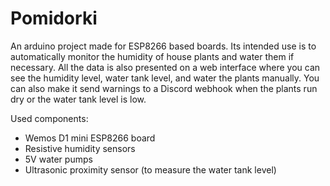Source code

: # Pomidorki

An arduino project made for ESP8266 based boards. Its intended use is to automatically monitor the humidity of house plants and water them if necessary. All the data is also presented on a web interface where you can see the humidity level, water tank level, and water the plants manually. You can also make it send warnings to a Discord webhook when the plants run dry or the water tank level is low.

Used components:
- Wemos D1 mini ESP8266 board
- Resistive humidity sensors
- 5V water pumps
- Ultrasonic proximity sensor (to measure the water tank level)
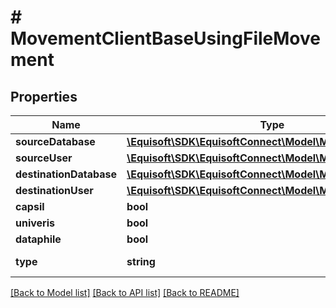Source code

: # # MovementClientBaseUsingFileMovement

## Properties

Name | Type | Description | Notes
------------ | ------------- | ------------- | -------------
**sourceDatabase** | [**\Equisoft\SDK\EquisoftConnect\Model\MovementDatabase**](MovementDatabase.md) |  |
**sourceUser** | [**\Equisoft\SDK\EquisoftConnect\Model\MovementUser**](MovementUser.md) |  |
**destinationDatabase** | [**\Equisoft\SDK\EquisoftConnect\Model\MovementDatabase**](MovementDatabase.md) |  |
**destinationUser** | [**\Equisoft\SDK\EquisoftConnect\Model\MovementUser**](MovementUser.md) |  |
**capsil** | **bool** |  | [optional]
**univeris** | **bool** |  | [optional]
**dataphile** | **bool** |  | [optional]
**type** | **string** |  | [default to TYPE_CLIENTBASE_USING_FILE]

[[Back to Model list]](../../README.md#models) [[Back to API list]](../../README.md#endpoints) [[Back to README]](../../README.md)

———

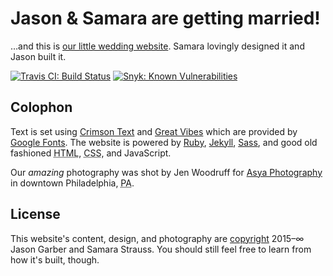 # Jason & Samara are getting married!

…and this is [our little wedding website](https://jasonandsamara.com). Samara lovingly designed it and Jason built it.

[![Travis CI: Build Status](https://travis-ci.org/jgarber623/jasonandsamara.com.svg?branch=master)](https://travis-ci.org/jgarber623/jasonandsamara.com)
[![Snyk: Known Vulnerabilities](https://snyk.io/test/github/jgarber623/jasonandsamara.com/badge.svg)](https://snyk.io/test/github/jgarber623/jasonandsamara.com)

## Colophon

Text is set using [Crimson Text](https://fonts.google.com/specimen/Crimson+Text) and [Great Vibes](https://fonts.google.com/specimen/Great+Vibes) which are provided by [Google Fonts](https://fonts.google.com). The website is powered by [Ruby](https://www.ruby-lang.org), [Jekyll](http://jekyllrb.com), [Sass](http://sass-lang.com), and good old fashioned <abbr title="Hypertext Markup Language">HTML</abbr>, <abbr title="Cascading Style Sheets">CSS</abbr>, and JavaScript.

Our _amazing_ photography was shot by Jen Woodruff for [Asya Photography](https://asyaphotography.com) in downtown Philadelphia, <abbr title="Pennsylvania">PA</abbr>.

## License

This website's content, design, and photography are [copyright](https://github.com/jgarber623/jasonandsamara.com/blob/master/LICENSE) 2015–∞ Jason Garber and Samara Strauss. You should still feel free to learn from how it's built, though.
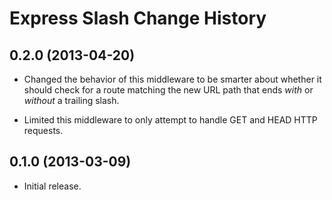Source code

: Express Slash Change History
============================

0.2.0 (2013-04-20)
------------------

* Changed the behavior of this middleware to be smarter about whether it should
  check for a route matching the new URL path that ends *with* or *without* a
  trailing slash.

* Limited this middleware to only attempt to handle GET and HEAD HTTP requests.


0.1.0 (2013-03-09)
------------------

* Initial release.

———

Find and show each line of the listing with the word "middleware".

■ Result of the exercise:
* Changed the behavior of this middleware to be smarter about whether it should
* Limited this middleware to only attempt to handle GET and HEAD HTTP requests.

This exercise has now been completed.